When she unlocked the door and went in, she saw that her “guest” was stretched out on the sofa, sound asleep. Tricks trotted over to him and began a head-to-toe sniffing exploration. Bo watched to see if he was disturbed, but he didn’t stir, and after a minute Tricks abandoned him for one of the stuffed animals still piled in front of the sofa, shaking it, then trotting with it to her own bed where she beat it against the floor a time or two before dropping it and selecting another.
Bo checked the smoothie. He’d drunk about half of it, which she guessed was about as good as she could expect this first time. She poured the rest of it down the sink.

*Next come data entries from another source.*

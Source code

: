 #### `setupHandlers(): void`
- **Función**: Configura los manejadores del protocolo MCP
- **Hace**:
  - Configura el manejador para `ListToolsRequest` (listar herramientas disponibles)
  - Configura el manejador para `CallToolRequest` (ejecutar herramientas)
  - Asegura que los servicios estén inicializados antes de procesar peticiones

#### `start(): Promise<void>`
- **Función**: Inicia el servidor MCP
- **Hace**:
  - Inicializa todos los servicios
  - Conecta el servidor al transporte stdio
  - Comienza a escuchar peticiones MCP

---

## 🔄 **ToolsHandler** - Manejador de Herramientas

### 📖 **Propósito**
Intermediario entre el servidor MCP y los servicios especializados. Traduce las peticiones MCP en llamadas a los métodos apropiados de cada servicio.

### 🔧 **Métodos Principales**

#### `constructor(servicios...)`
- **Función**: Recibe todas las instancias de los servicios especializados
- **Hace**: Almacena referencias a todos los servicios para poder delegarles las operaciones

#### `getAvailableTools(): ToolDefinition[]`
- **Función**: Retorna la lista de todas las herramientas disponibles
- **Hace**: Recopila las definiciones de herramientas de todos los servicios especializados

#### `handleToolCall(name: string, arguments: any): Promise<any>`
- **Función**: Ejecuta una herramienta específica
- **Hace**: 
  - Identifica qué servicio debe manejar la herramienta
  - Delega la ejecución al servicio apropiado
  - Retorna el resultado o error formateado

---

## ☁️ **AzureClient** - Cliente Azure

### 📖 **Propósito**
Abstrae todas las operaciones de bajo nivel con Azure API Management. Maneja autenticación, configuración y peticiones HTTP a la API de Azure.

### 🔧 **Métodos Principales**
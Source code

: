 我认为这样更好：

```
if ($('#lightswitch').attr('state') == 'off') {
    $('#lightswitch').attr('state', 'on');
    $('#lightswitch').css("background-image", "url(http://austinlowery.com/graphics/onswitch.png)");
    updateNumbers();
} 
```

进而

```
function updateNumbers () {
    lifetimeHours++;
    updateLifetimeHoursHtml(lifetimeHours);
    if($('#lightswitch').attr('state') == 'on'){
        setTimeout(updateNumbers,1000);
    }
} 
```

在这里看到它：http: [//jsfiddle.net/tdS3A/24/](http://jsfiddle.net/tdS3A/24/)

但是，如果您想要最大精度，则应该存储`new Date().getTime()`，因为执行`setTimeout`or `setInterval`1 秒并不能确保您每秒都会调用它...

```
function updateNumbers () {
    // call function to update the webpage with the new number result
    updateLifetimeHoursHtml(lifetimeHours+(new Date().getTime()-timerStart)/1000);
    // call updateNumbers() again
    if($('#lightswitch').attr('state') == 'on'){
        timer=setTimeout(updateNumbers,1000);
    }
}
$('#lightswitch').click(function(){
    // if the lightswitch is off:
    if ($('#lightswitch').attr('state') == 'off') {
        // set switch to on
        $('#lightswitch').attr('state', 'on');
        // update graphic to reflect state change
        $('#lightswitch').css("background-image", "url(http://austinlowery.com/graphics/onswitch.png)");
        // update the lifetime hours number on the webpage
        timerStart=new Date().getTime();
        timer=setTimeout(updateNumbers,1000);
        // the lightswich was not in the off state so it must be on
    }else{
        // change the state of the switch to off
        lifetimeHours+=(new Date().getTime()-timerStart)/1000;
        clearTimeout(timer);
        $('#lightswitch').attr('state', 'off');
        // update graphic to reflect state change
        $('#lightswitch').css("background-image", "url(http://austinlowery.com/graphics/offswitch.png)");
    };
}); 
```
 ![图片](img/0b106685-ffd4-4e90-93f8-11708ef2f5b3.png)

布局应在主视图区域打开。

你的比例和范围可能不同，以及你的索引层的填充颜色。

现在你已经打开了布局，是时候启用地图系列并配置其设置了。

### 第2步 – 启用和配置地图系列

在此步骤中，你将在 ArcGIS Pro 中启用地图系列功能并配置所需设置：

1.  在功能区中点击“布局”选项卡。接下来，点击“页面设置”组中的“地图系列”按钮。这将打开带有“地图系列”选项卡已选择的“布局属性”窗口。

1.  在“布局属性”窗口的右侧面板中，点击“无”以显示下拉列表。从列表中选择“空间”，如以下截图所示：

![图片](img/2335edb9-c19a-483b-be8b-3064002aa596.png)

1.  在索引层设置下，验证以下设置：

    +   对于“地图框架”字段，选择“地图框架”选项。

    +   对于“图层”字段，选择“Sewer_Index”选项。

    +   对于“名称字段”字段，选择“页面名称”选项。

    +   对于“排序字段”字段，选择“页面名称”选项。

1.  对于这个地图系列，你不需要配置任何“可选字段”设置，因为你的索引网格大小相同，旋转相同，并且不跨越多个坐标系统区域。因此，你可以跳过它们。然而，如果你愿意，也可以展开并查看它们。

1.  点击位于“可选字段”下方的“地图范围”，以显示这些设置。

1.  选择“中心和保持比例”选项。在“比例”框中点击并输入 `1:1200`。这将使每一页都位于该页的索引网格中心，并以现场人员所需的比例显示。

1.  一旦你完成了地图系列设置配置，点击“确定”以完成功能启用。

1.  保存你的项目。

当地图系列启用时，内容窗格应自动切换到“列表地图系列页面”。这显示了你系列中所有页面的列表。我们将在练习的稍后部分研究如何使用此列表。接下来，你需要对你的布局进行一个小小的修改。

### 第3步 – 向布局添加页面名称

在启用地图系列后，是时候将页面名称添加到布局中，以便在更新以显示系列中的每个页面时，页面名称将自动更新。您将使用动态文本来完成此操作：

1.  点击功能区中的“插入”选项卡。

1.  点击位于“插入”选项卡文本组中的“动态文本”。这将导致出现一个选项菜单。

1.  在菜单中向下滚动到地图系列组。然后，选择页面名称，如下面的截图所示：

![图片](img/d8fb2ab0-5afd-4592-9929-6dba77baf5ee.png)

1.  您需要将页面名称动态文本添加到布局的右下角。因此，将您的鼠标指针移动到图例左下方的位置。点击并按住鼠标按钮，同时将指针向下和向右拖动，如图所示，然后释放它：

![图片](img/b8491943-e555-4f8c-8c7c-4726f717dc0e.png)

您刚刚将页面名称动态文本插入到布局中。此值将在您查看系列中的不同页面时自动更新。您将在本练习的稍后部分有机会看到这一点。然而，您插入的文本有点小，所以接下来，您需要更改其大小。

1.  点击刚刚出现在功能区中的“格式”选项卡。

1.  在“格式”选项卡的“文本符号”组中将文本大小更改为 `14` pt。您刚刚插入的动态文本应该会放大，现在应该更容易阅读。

She had some time before feeding Tricks and herself, so she went to the small office area she’d set up under the slant of the stairs and opened the file on her computer. Her current project wasn’t all that interesting, converting technical language on how to operate a camcorder into language the average person could follow, but it was something she was good at. It helped to have the actual product in her hands, but if that wasn’t possible, she could make do with diagrams. As long as she could visualize the action, she could describe it.
One of the deals she’d made with the town was that it provide Wi-Fi to her house, meaning she could now send and receive all the data she needed to work without having to drive into town to use the library’s Wi-Fi. Just that convenience had made a big difference in her productivity. She always had proposals out, and she worked hard at delivering her projects by deadline or ahead of time, so over the years her business and income had grown—but not grown enough to keep her afloat after getting saddled with the barn and all the personal debt she’d stupidly piled up getting that project done. With that one blow her fledgling business in house flipping had died a gruesome death, and she’d returned to the tech writing to keep herself in food.
Sometimes Bo could only marvel at how her life had turned on that one bad deal. At the time she’d been panic-stricken, but if the client hadn’t left her holding the bag—or, in this case, the barn—she’d have moved on to another town, another house, and she wouldn’t have the roots she’d eventually put down here. “Roots” had been an alien concept to her; she’d moved around, not getting attached to any place or any person, then life had happened and here she was. She had a place that had become home, she had friends—good ones—and she had Tricks. All in all, she thought she’d gotten the best part of the deal. Sure, sometimes she wished she could take in a concert or wander through a museum, eat at a restaurant with a decent wine list—and someday she might take a vacation and do just that—but she was oddly content where she was. No one could have been more surprised than she was at herself.